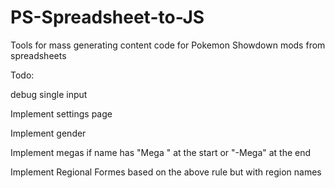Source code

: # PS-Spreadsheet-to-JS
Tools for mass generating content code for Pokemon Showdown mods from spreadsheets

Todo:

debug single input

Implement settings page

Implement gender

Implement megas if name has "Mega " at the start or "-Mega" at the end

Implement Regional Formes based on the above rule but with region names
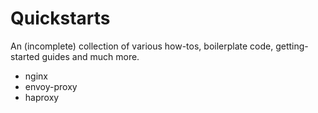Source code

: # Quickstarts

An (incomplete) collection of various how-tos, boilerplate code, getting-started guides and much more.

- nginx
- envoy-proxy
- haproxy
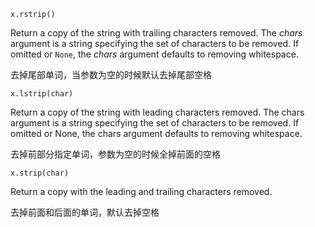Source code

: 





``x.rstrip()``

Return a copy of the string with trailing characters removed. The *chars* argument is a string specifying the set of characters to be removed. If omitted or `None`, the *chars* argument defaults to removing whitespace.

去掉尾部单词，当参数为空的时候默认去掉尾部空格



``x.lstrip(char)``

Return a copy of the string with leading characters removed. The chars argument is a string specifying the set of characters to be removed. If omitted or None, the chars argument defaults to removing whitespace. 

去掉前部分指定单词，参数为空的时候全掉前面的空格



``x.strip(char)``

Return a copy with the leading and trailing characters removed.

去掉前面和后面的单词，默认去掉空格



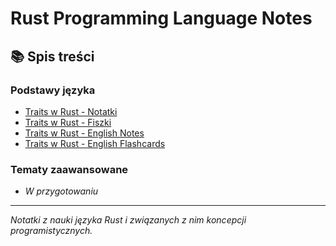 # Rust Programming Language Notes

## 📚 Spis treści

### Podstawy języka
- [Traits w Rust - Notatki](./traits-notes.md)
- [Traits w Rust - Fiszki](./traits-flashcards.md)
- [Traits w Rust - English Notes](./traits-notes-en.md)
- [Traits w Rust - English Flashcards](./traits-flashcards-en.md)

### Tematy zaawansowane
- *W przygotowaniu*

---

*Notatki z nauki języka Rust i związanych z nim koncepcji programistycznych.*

* * * * * * * * *

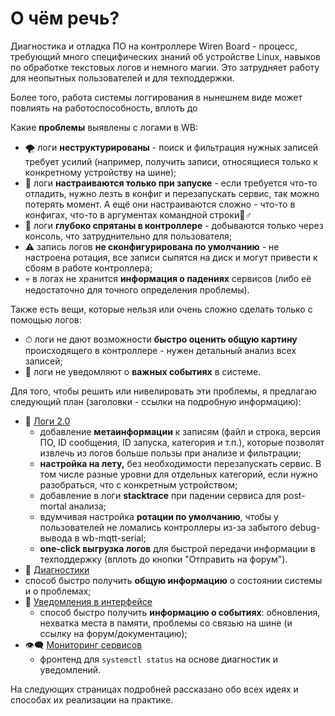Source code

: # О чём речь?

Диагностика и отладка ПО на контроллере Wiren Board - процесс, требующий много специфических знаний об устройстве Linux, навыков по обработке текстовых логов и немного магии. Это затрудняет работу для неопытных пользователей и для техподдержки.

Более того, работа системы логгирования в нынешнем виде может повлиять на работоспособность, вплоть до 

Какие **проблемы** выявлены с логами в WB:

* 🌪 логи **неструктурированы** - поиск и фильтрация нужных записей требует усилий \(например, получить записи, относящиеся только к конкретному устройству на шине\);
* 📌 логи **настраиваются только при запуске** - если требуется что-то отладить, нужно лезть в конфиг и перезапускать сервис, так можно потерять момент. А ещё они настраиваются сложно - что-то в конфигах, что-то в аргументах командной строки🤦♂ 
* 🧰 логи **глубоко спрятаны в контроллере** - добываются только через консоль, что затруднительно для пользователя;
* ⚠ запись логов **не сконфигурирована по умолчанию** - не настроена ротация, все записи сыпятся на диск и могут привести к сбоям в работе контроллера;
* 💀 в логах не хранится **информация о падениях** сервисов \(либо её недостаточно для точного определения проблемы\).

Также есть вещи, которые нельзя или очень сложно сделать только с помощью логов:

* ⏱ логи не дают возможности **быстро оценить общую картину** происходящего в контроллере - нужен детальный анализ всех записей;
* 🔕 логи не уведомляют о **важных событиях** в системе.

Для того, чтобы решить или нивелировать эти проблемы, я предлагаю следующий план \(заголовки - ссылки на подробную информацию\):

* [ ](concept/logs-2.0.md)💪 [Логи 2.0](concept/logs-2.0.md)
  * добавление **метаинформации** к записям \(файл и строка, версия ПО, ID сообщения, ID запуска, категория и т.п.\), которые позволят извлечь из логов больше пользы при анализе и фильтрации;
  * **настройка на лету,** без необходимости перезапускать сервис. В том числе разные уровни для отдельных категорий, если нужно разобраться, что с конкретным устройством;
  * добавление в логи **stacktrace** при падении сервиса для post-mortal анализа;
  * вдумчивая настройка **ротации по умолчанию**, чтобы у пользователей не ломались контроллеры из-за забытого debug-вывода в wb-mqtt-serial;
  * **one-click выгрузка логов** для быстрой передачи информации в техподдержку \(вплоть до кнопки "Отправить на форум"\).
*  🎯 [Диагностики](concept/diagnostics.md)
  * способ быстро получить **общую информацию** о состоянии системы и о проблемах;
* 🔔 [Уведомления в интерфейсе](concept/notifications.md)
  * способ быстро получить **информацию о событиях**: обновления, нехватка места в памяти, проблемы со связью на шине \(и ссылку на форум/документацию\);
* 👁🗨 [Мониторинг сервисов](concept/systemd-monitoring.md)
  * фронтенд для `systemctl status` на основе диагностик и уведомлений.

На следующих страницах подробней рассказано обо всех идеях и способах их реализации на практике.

* * * * * * * * *

-- Work order --
For the string "которые", go through the entries above and copy each line where it occurs.

-- Problem solution --
Также есть вещи, которые нельзя или очень сложно сделать только с помощью логов:
  * добавление **метаинформации** к записям \(файл и строка, версия ПО, ID сообщения, ID запуска, категория и т.п.\), которые позволят извлечь из логов больше пользы при анализе и фильтрации;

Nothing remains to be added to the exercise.